Problem Description
You are given a 0-indexed binary string floor, which represents the colors of tiles on a floor. Each tile can be either black ('0') or white ('1'). You are also given numCarpets and carpetLen. Your task is to cover the tiles with the given carpets such that the number of white tiles still visible is minimized. Carpets may overlap one another. Return the minimum number of white tiles still visible.
Key Insights
- Each carpet can cover
carpetLenconsecutive tiles, allowing for overlapping coverage. - The goal is to strategically place the carpets to maximize coverage of white tiles ('1').
- A dynamic programming approach can be employed to keep track of the minimum white tiles visible as carpets are placed.
Space and Time Complexity
Time Complexity: O(n * numCarpets), where n is the length of the floor string.
Space Complexity: O(numCarpets), for storing the minimum visible white tiles at each step.
Solution
To solve this problem, we can use dynamic programming combined with prefix sums. We first calculate a prefix sum array where each index represents the cumulative count of white tiles from the beginning up to that index. This allows us to quickly calculate the number of white tiles in any segment covered by a carpet.

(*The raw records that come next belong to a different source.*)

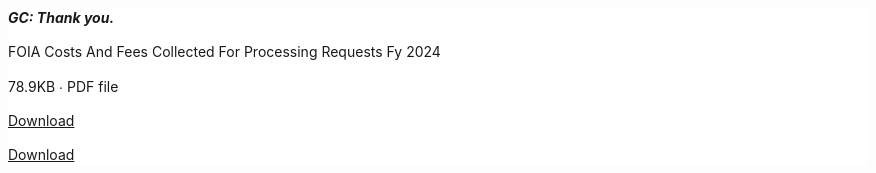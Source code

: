 ***GC: Thank you.***

FOIA Costs And Fees Collected For Processing Requests Fy 2024

78.9KB ∙ PDF file

[Download](https://www.racket.news/api/v1/file/bbc9fe2b-b804-4b99-b0fd-aa58c56eb856.pdf?token=eyJ1c2VyX2lkIjoxMjMwNTgyMiwicG9zdF9pZCI6MTU5MDAyNzgxLCJpYXQiOjE3NDIyOTIzMDIsImV4cCI6MTc0NDg4NDMwMiwiaXNzIjoicHViLTEwNDIiLCJzdWIiOiJwb3N0LXJlYWN0aW9uIn0.LaRP6Gx39DYhYy7h40SZr-6NDOF8FoEIRzbz_Knsy1k)

[Download](https://www.racket.news/api/v1/file/bbc9fe2b-b804-4b99-b0fd-aa58c56eb856.pdf?token=eyJ1c2VyX2lkIjoxMjMwNTgyMiwicG9zdF9pZCI6MTU5MDAyNzgxLCJpYXQiOjE3NDIyOTIzMDIsImV4cCI6MTc0NDg4NDMwMiwiaXNzIjoicHViLTEwNDIiLCJzdWIiOiJwb3N0LXJlYWN0aW9uIn0.LaRP6Gx39DYhYy7h40SZr-6NDOF8FoEIRzbz_Knsy1k)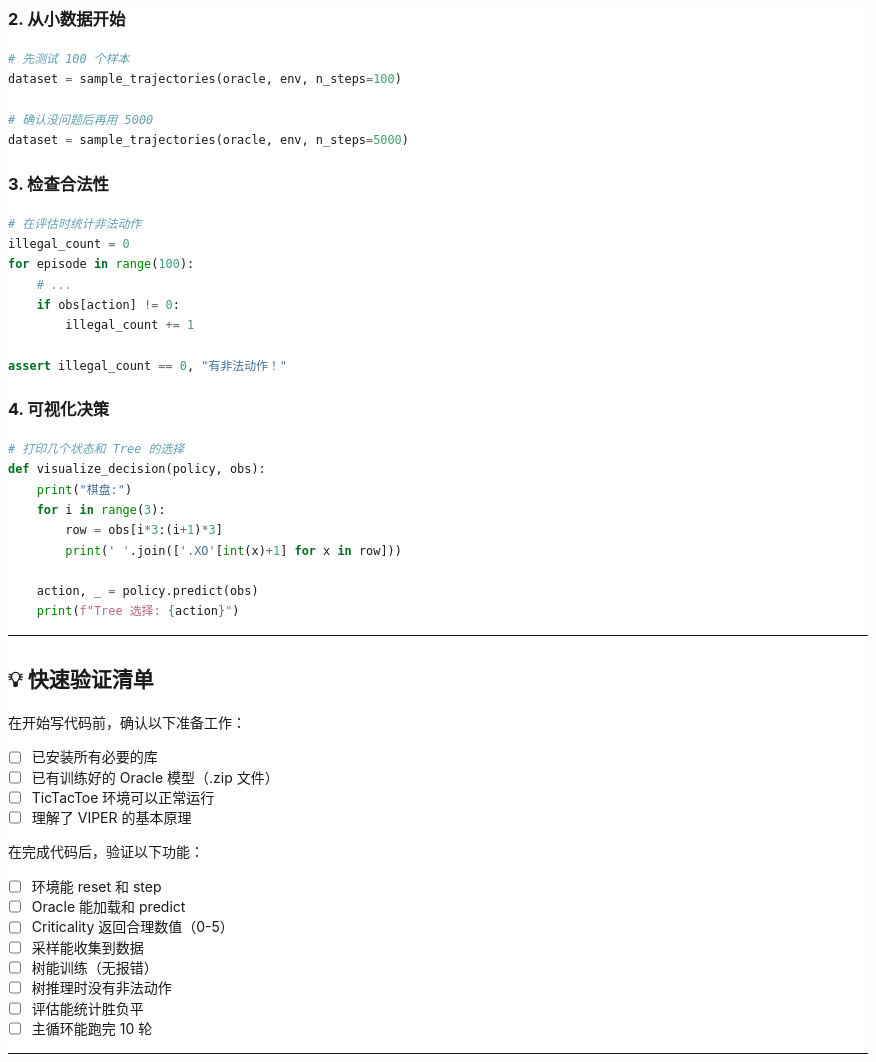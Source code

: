 ### 2. 从小数据开始
```python
# 先测试 100 个样本
dataset = sample_trajectories(oracle, env, n_steps=100)

# 确认没问题后再用 5000
dataset = sample_trajectories(oracle, env, n_steps=5000)
```

### 3. 检查合法性
```python
# 在评估时统计非法动作
illegal_count = 0
for episode in range(100):
    # ...
    if obs[action] != 0:
        illegal_count += 1

assert illegal_count == 0, "有非法动作！"
```

### 4. 可视化决策
```python
# 打印几个状态和 Tree 的选择
def visualize_decision(policy, obs):
    print("棋盘:")
    for i in range(3):
        row = obs[i*3:(i+1)*3]
        print(' '.join(['.XO'[int(x)+1] for x in row]))

    action, _ = policy.predict(obs)
    print(f"Tree 选择: {action}")
```

---

## 💡 快速验证清单

在开始写代码前，确认以下准备工作：

- [ ] 已安装所有必要的库
- [ ] 已有训练好的 Oracle 模型（.zip 文件）
- [ ] TicTacToe 环境可以正常运行
- [ ] 理解了 VIPER 的基本原理

在完成代码后，验证以下功能：

- [ ] 环境能 reset 和 step
- [ ] Oracle 能加载和 predict
- [ ] Criticality 返回合理数值（0-5）
- [ ] 采样能收集到数据
- [ ] 树能训练（无报错）
- [ ] 树推理时没有非法动作
- [ ] 评估能统计胜负平
- [ ] 主循环能跑完 10 轮

---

We then define a DP table where dp[i][j] represents the minimum number of white tiles visible after using j carpets on the first i tiles. We initialize the first row of the DP table for zero carpets, which simply reflects the current number of white tiles.
For each subsequent carpet, we determine the best position to place it by checking all possible starting positions and updating the DP table accordingly. Finally, we retrieve the minimum number of white tiles visible from the last row of the DP table.